§ **About this task**:
Each line of the listing where the string "image" appears is to be identified and copied.

§ **Exercise data**:
+---+
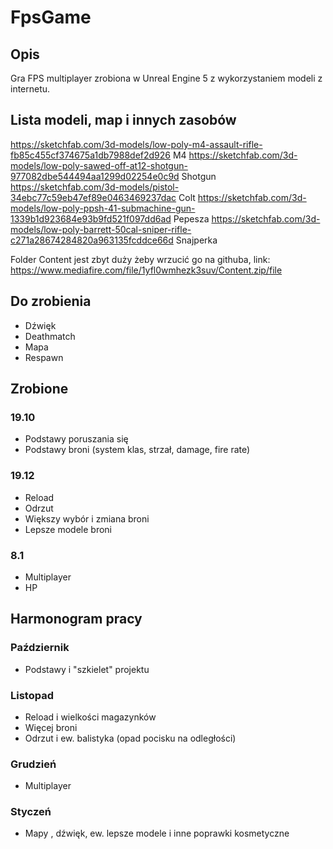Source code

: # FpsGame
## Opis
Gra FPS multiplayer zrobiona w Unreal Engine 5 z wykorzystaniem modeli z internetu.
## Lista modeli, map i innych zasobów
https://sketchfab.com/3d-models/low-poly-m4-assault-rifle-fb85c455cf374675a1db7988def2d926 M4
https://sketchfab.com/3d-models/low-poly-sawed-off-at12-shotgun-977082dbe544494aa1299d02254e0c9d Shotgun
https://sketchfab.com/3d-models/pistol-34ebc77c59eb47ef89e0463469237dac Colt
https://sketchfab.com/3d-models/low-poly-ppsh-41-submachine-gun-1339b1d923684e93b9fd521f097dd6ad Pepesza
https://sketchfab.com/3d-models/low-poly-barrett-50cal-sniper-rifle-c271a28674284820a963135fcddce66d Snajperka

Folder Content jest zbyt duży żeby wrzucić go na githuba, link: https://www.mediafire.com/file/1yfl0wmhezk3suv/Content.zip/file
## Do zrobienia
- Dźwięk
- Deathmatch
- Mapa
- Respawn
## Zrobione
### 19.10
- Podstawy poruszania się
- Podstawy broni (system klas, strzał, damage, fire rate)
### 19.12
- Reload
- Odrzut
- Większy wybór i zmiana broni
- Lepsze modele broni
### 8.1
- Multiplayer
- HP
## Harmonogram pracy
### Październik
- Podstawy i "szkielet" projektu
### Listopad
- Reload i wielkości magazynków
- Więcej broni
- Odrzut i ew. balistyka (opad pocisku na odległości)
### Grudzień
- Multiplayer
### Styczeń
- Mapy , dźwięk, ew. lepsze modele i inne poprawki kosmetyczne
+---+
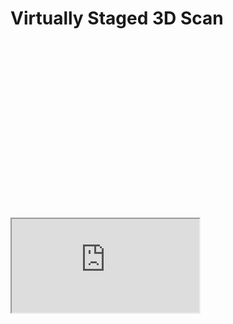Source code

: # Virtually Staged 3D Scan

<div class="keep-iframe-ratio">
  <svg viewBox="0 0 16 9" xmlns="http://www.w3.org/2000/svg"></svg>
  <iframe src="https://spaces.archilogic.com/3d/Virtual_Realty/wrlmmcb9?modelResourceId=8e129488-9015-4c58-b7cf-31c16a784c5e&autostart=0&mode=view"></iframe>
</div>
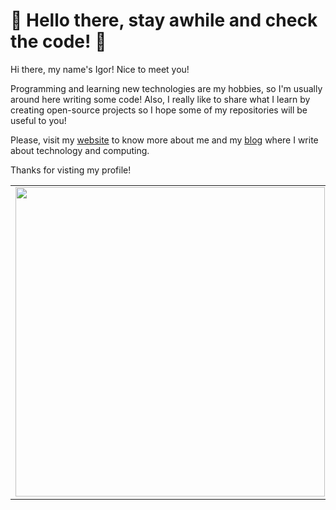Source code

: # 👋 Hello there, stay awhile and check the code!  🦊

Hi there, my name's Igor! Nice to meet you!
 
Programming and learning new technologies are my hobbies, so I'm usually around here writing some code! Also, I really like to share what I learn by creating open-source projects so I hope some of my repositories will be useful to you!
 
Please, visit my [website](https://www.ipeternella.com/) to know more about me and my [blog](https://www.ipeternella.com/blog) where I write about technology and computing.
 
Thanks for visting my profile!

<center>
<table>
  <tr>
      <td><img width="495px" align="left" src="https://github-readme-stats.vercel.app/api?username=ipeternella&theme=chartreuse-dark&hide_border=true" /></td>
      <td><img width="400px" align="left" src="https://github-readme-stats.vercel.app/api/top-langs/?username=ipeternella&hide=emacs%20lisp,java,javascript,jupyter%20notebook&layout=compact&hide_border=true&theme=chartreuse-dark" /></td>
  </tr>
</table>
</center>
+---+
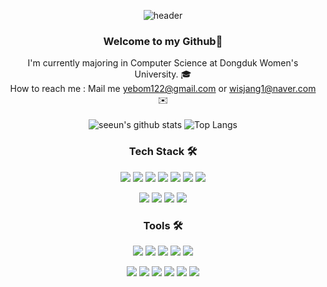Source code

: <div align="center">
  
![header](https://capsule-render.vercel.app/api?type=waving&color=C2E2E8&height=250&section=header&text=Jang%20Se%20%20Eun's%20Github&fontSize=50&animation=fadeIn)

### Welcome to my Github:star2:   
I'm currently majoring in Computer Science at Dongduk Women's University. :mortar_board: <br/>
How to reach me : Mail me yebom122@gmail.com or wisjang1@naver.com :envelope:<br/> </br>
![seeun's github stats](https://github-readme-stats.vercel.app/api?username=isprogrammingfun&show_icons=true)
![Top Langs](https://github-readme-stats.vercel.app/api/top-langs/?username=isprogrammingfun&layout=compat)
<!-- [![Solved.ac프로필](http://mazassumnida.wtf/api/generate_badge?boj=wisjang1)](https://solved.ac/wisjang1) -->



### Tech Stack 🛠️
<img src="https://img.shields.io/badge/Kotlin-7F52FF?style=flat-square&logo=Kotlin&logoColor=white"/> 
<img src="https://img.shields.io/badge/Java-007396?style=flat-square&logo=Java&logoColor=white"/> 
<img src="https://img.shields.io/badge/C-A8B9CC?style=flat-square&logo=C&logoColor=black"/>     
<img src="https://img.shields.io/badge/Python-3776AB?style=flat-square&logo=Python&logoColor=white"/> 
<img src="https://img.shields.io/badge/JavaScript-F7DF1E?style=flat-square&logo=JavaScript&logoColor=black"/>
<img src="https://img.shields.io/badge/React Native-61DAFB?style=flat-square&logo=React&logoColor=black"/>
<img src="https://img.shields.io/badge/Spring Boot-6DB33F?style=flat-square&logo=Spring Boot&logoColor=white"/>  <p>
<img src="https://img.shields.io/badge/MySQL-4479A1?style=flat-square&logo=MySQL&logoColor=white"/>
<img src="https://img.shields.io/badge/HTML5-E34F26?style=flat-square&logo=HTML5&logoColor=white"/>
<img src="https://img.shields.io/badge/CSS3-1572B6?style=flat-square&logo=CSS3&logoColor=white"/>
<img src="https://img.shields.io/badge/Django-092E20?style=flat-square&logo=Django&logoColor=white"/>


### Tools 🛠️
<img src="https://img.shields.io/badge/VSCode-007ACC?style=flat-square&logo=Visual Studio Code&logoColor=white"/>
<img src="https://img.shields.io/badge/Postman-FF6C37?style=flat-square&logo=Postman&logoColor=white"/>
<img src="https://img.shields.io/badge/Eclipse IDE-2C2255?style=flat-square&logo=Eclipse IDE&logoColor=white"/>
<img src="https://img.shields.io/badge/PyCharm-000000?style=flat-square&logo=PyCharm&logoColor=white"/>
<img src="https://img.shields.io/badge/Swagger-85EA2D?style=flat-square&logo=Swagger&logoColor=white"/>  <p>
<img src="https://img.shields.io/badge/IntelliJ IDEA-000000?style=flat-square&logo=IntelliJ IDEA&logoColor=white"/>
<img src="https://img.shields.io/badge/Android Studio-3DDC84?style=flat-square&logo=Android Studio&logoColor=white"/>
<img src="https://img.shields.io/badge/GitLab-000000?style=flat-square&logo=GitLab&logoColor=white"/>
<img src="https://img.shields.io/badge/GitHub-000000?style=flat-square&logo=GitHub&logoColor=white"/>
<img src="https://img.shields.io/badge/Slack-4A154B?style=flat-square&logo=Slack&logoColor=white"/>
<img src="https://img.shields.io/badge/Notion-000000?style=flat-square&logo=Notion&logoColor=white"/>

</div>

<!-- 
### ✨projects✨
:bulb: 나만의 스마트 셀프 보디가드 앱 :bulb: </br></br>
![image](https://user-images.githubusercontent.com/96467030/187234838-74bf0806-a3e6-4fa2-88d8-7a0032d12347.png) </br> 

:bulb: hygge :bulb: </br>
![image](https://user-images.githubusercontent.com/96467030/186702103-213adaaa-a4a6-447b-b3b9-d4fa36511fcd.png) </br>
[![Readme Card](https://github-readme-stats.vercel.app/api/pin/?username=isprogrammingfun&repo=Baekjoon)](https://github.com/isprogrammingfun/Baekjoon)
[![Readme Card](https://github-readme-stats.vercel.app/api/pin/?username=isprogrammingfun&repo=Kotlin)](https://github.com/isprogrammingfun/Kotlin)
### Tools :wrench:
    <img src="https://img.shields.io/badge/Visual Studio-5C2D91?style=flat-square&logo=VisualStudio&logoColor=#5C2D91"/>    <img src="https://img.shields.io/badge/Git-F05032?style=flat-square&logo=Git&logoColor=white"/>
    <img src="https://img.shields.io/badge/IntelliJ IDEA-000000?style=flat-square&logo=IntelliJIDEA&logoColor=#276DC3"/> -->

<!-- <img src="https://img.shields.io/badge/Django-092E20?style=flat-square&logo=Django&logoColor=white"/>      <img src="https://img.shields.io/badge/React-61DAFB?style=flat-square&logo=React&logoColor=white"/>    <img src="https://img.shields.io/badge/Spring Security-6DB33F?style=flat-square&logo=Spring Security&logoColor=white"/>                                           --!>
+---+
§ **Result of the exercise**:
![image](https://user-images.githubusercontent.com/96467030/187234838-74bf0806-a3e6-4fa2-88d8-7a0032d12347.png) </br> 
![image](https://user-images.githubusercontent.com/96467030/186702103-213adaaa-a4a6-447b-b3b9-d4fa36511fcd.png) </br>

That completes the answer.